TASK DESCRIPTION:
In the data below, find every line with the string "üzerinde" and pull it out.

▬▬▬▬▬▬▬▬▬▬

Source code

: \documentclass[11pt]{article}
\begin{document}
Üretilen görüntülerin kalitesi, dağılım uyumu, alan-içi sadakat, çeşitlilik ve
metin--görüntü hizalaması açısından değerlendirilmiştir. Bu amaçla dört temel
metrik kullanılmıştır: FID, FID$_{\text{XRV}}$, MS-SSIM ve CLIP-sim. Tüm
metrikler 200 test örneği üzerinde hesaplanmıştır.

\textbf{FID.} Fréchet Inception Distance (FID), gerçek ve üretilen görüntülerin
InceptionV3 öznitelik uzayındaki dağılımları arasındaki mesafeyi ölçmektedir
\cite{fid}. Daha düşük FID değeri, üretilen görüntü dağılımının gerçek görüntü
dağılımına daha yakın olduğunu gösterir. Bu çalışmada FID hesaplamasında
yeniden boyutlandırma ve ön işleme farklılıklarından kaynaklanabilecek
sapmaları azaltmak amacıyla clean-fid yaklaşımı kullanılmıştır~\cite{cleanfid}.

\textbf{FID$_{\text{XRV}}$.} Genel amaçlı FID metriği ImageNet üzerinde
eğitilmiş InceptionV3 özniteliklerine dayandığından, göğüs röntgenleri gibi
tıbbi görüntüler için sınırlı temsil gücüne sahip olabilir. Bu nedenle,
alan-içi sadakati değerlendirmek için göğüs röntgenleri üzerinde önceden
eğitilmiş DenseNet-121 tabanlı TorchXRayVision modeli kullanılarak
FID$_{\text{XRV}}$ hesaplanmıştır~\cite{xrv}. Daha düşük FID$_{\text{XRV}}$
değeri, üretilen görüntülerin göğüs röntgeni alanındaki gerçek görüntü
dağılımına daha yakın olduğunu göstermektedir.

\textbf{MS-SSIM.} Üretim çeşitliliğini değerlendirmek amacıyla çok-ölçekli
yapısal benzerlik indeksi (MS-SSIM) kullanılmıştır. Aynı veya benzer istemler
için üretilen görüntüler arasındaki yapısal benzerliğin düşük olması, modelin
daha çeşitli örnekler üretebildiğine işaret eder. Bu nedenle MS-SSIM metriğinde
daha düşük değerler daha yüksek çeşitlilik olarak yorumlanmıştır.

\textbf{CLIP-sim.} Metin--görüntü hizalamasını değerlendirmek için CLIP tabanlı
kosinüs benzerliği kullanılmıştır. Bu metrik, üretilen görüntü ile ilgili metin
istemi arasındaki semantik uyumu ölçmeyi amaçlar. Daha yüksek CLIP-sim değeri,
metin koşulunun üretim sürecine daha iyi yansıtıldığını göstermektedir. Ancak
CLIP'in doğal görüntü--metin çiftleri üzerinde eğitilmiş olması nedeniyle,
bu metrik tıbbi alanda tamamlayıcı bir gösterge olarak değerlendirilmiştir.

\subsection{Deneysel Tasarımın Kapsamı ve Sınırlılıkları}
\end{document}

▬▬▬▬▬▬▬▬▬▬

RESPONSE:
metrikler 200 test örneği üzerinde hesaplanmıştır.
\textbf{FID$_{\text{XRV}}$.} Genel amaçlı FID metriği ImageNet üzerinde
alan-içi sadakati değerlendirmek için göğüs röntgenleri üzerinde önceden
CLIP'in doğal görüntü--metin çiftleri üzerinde eğitilmiş olması nedeniyle,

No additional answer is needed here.